**DATA EXTRACTS**

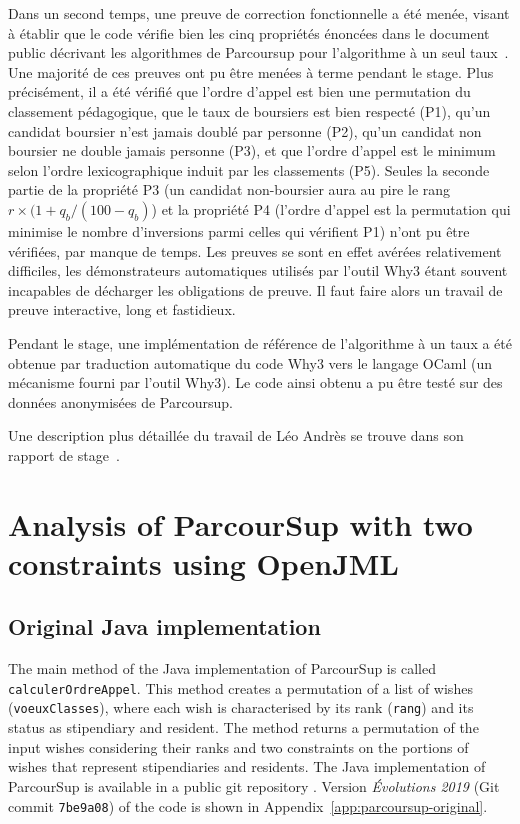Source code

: \documentclass[a4paper]{report}
\newcommand{\aref}[1]{Appendix~\ref{#1}}
\begin{document}
Dans un second temps, une preuve de correction fonctionnelle a été menée, visant
à établir que le code vérifie bien les cinq propriétés énoncées dans le document
public décrivant les algorithmes de Parcoursup pour l'algorithme à un seul
taux~\cite[page 7, propriétés 1--5]{parcoursup-specifications}.  Une majorité de
ces preuves ont pu être menées à terme pendant le stage. Plus précisément, il a
été vérifié que l'ordre d'appel est bien une permutation du classement
pédagogique, que le taux de boursiers est bien respecté (P1), qu'un candidat
boursier n'est jamais doublé par personne (P2), qu'un candidat non boursier ne
double jamais personne (P3), et que l’ordre d’appel est le minimum selon l’ordre
lexicographique induit par les classements (P5).  Seules la seconde partie de la
propriété P3 (un candidat non-boursier aura au pire le rang
$r\times(1+q_b/(100-q_b)$) et la propriété P4 (l'ordre d'appel est la
permutation qui minimise le nombre d'inversions parmi celles qui vérifient P1)
n'ont pu être vérifiées, par manque de temps.  Les preuves se sont en effet
avérées relativement difficiles, les démonstrateurs automatiques utilisés par
l'outil Why3 étant souvent incapables de décharger les obligations de preuve. Il
faut faire alors un travail de preuve interactive, long et fastidieux.

Pendant le stage, une implémentation de référence de l'algorithme à un taux a
été obtenue par traduction automatique du code Why3 vers le langage OCaml (un
mécanisme fourni par l'outil Why3). Le code ainsi obtenu a pu être testé sur des
données anonymisées de Parcoursup.

Une description plus détaillée du travail de Léo Andrès se
trouve dans son rapport de stage~\cite{andres19rr}.


\section{Analysis of ParcourSup with two constraints using OpenJML}
\label{sec:openjml}

\subsection{Original Java implementation}
\label{sec:parcoursup-original}

The main method of the Java implementation of ParcourSup is called
\texttt{calculerOrdreAppel}. This method creates a permutation of a list of
wishes (\texttt{voeuxClasses}), where each wish is characterised by its rank
(\texttt{rang}) and its status as stipendiary and resident. The method returns a
permutation of the input wishes considering their ranks and two constraints on
the portions of wishes that represent stipendiaries and residents. The Java
implementation of ParcourSup is available in a public git repository
\cite{parcoursup-source}. Version \emph{\'Evolutions 2019} (Git commit
\texttt{7be9a08}) of the code is shown in \aref{app:parcoursup-original}.
\end{document}
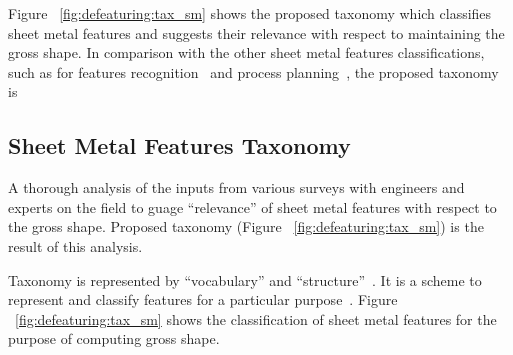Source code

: Figure ~\ref{fig:defeaturing:tax_sm} shows the proposed taxonomy which classifies sheet metal features and suggests their relevance with respect to maintaining the gross shape. In comparison with the other sheet metal features classifications, such as for features recognition~\cite{Gupta2013, Gupta2013a} and process planning~\cite{Kannan2009}, the proposed taxonomy is 
%
%
\subsection{Sheet Metal Features Taxonomy}\label{sec:defeaturing:phase11}

A thorough analysis of the inputs from various surveys with engineers and experts on the field to guage ``relevance'' of sheet metal features with respect to the gross shape.  Proposed  taxonomy (Figure ~\ref{fig:defeaturing:tax_sm}) is the result of this analysis.

Taxonomy is represented by ``vocabulary'' and ``structure''~\cite{Tessier2011}. It is a scheme to represent and classify features for a particular purpose~\cite{Dartigues2005}.  Figure ~\ref{fig:defeaturing:tax_sm} shows the classification of sheet metal features for the purpose of computing gross shape.



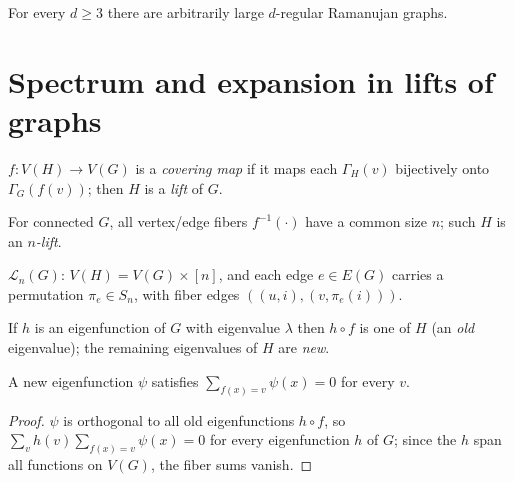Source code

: \begin{theorem}
  \label{conj:ramanujan-every-degree}
  \notready
  For every $d\ge3$ there are arbitrarily large $d$-regular Ramanujan graphs.
\end{theorem}


\chapter{Spectrum and expansion in lifts of graphs}

\begin{definition}
  \label{def:covering-map}
  $f:V(H)\to V(G)$ is a \emph{covering map} if it maps each $\Gamma_H(v)$
  bijectively onto $\Gamma_G(f(v))$; then $H$ is a \emph{lift} of $G$.
\end{definition}

\begin{definition}
  \label{def:fiber}
  For connected $G$, all vertex/edge fibers $f^{-1}(\cdot)$ have a common size
  $n$; such $H$ is an \emph{$n$-lift}.
\end{definition}

\begin{definition}
  \label{def:n-lift}
  $\mathcal L_n(G)$: $V(H)=V(G)\times[n]$, and each edge $e\in E(G)$ carries a
  permutation $\pi_e\in S_n$, with fiber edges $((u,i),(v,\pi_e(i)))$.
\end{definition}

\begin{definition}
  \label{def:old-new}
  If $h$ is an eigenfunction of $G$ with eigenvalue $\lambda$ then $h\circ f$ is
  one of $H$ (an \emph{old} eigenvalue); the remaining eigenvalues of $H$ are
  \emph{new}.
\end{definition}

\begin{proposition}
  \label{prop:new-eigenfunction-zero}
  A new eigenfunction $\psi$ satisfies $\sum_{f(x)=v}\psi(x)=0$ for every $v$.
\end{proposition}
\begin{proof}
  $\psi$ is orthogonal to all old eigenfunctions $h\circ f$, so
  $\sum_vh(v)\sum_{f(x)=v}\psi(x)=0$ for every eigenfunction $h$ of $G$; since
  the $h$ span all functions on $V(G)$, the fiber sums vanish.
\end{proof}

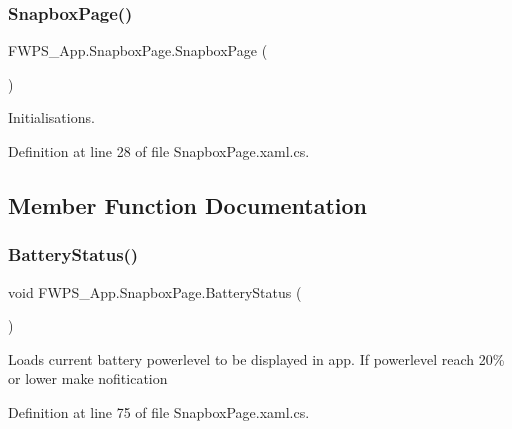 \subsubsection{\texorpdfstring{Snapbox\+Page()}{SnapboxPage()}}
{\footnotesize\ttfamily F\+W\+P\+S\+\_\+\+App.\+Snapbox\+Page.\+Snapbox\+Page (\begin{DoxyParamCaption}{ }\end{DoxyParamCaption})}



Initialisations. 



Definition at line 28 of file Snapbox\+Page.\+xaml.\+cs.



\subsection{Member Function Documentation}
\mbox{\label{class_f_w_p_s___app_1_1_snapbox_page_acd00cef51dc42e06d5a135d333ef1c04}} 
\subsubsection{\texorpdfstring{Battery\+Status()}{BatteryStatus()}}
{\footnotesize\ttfamily void F\+W\+P\+S\+\_\+\+App.\+Snapbox\+Page.\+Battery\+Status (\begin{DoxyParamCaption}{ }\end{DoxyParamCaption})\hspace{0.3cm}{\ttfamily [private]}}

Loads current battery powerlevel to be displayed in app. If powerlevel reach 20\% or lower make nofitication 

Definition at line 75 of file Snapbox\+Page.\+xaml.\+cs.

\mbox{\label{class_f_w_p_s___app_1_1_snapbox_page_a82bcbfe1b24c8bd63222508a4a4f136b}}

**INSTRUCTIONS FOR THE TASK**
Print the data above exactly; drop every picture.

**RESPONSE**
Source code

: \documentclass[a4paper]{report}
\newcommand{\aref}[1]{Appendix~\ref{#1}}
\begin{document}
Dans un second temps, une preuve de correction fonctionnelle a été menée, visant
à établir que le code vérifie bien les cinq propriétés énoncées dans le document
public décrivant les algorithmes de Parcoursup pour l'algorithme à un seul
taux~\cite[page 7, propriétés 1--5]{parcoursup-specifications}.  Une majorité de
ces preuves ont pu être menées à terme pendant le stage. Plus précisément, il a
été vérifié que l'ordre d'appel est bien une permutation du classement
pédagogique, que le taux de boursiers est bien respecté (P1), qu'un candidat
boursier n'est jamais doublé par personne (P2), qu'un candidat non boursier ne
double jamais personne (P3), et que l’ordre d’appel est le minimum selon l’ordre
lexicographique induit par les classements (P5).  Seules la seconde partie de la
propriété P3 (un candidat non-boursier aura au pire le rang
$r\times(1+q_b/(100-q_b)$) et la propriété P4 (l'ordre d'appel est la
permutation qui minimise le nombre d'inversions parmi celles qui vérifient P1)
n'ont pu être vérifiées, par manque de temps.  Les preuves se sont en effet
avérées relativement difficiles, les démonstrateurs automatiques utilisés par
l'outil Why3 étant souvent incapables de décharger les obligations de preuve. Il
faut faire alors un travail de preuve interactive, long et fastidieux.

Pendant le stage, une implémentation de référence de l'algorithme à un taux a
été obtenue par traduction automatique du code Why3 vers le langage OCaml (un
mécanisme fourni par l'outil Why3). Le code ainsi obtenu a pu être testé sur des
données anonymisées de Parcoursup.

Une description plus détaillée du travail de Léo Andrès se
trouve dans son rapport de stage~\cite{andres19rr}.


\section{Analysis of ParcourSup with two constraints using OpenJML}
\label{sec:openjml}

\subsection{Original Java implementation}
\label{sec:parcoursup-original}

The main method of the Java implementation of ParcourSup is called
\texttt{calculerOrdreAppel}. This method creates a permutation of a list of
wishes (\texttt{voeuxClasses}), where each wish is characterised by its rank
(\texttt{rang}) and its status as stipendiary and resident. The method returns a
permutation of the input wishes considering their ranks and two constraints on
the portions of wishes that represent stipendiaries and residents. The Java
implementation of ParcourSup is available in a public git repository
\cite{parcoursup-source}. Version \emph{\'Evolutions 2019} (Git commit
\texttt{7be9a08}) of the code is shown in \aref{app:parcoursup-original}.
\end{document}
Source code

: Figure ~\ref{fig:defeaturing:tax_sm} shows the proposed taxonomy which classifies sheet metal features and suggests their relevance with respect to maintaining the gross shape. In comparison with the other sheet metal features classifications, such as for features recognition~\cite{Gupta2013, Gupta2013a} and process planning~\cite{Kannan2009}, the proposed taxonomy is 
%
%
\subsection{Sheet Metal Features Taxonomy}\label{sec:defeaturing:phase11}

A thorough analysis of the inputs from various surveys with engineers and experts on the field to guage ``relevance'' of sheet metal features with respect to the gross shape.  Proposed  taxonomy (Figure ~\ref{fig:defeaturing:tax_sm}) is the result of this analysis.

Taxonomy is represented by ``vocabulary'' and ``structure''~\cite{Tessier2011}. It is a scheme to represent and classify features for a particular purpose~\cite{Dartigues2005}.  Figure ~\ref{fig:defeaturing:tax_sm} shows the classification of sheet metal features for the purpose of computing gross shape.



Source code

: \begin{theorem}
  \label{conj:ramanujan-every-degree}
  \notready
  For every $d\ge3$ there are arbitrarily large $d$-regular Ramanujan graphs.
\end{theorem}


\chapter{Spectrum and expansion in lifts of graphs}

\begin{definition}
  \label{def:covering-map}
  $f:V(H)\to V(G)$ is a \emph{covering map} if it maps each $\Gamma_H(v)$
  bijectively onto $\Gamma_G(f(v))$; then $H$ is a \emph{lift} of $G$.
\end{definition}

\begin{definition}
  \label{def:fiber}
  For connected $G$, all vertex/edge fibers $f^{-1}(\cdot)$ have a common size
  $n$; such $H$ is an \emph{$n$-lift}.
\end{definition}

\begin{definition}
  \label{def:n-lift}
  $\mathcal L_n(G)$: $V(H)=V(G)\times[n]$, and each edge $e\in E(G)$ carries a
  permutation $\pi_e\in S_n$, with fiber edges $((u,i),(v,\pi_e(i)))$.
\end{definition}

\begin{definition}
  \label{def:old-new}
  If $h$ is an eigenfunction of $G$ with eigenvalue $\lambda$ then $h\circ f$ is
  one of $H$ (an \emph{old} eigenvalue); the remaining eigenvalues of $H$ are
  \emph{new}.
\end{definition}

\begin{proposition}
  \label{prop:new-eigenfunction-zero}
  A new eigenfunction $\psi$ satisfies $\sum_{f(x)=v}\psi(x)=0$ for every $v$.
\end{proposition}
\begin{proof}
  $\psi$ is orthogonal to all old eigenfunctions $h\circ f$, so
  $\sum_vh(v)\sum_{f(x)=v}\psi(x)=0$ for every eigenfunction $h$ of $G$; since
  the $h$ span all functions on $V(G)$, the fiber sums vanish.
\end{proof}

 \subsubsection{\texorpdfstring{Snapbox\+Page()}{SnapboxPage()}}
{\footnotesize\ttfamily F\+W\+P\+S\+\_\+\+App.\+Snapbox\+Page.\+Snapbox\+Page (\begin{DoxyParamCaption}{ }\end{DoxyParamCaption})}



Initialisations. 



Definition at line 28 of file Snapbox\+Page.\+xaml.\+cs.



\subsection{Member Function Documentation}
\mbox{\label{class_f_w_p_s___app_1_1_snapbox_page_acd00cef51dc42e06d5a135d333ef1c04}} 
\subsubsection{\texorpdfstring{Battery\+Status()}{BatteryStatus()}}
{\footnotesize\ttfamily void F\+W\+P\+S\+\_\+\+App.\+Snapbox\+Page.\+Battery\+Status (\begin{DoxyParamCaption}{ }\end{DoxyParamCaption})\hspace{0.3cm}{\ttfamily [private]}}

Loads current battery powerlevel to be displayed in app. If powerlevel reach 20\% or lower make nofitication 

Definition at line 75 of file Snapbox\+Page.\+xaml.\+cs.

\mbox{\label{class_f_w_p_s___app_1_1_snapbox_page_a82bcbfe1b24c8bd63222508a4a4f136b}}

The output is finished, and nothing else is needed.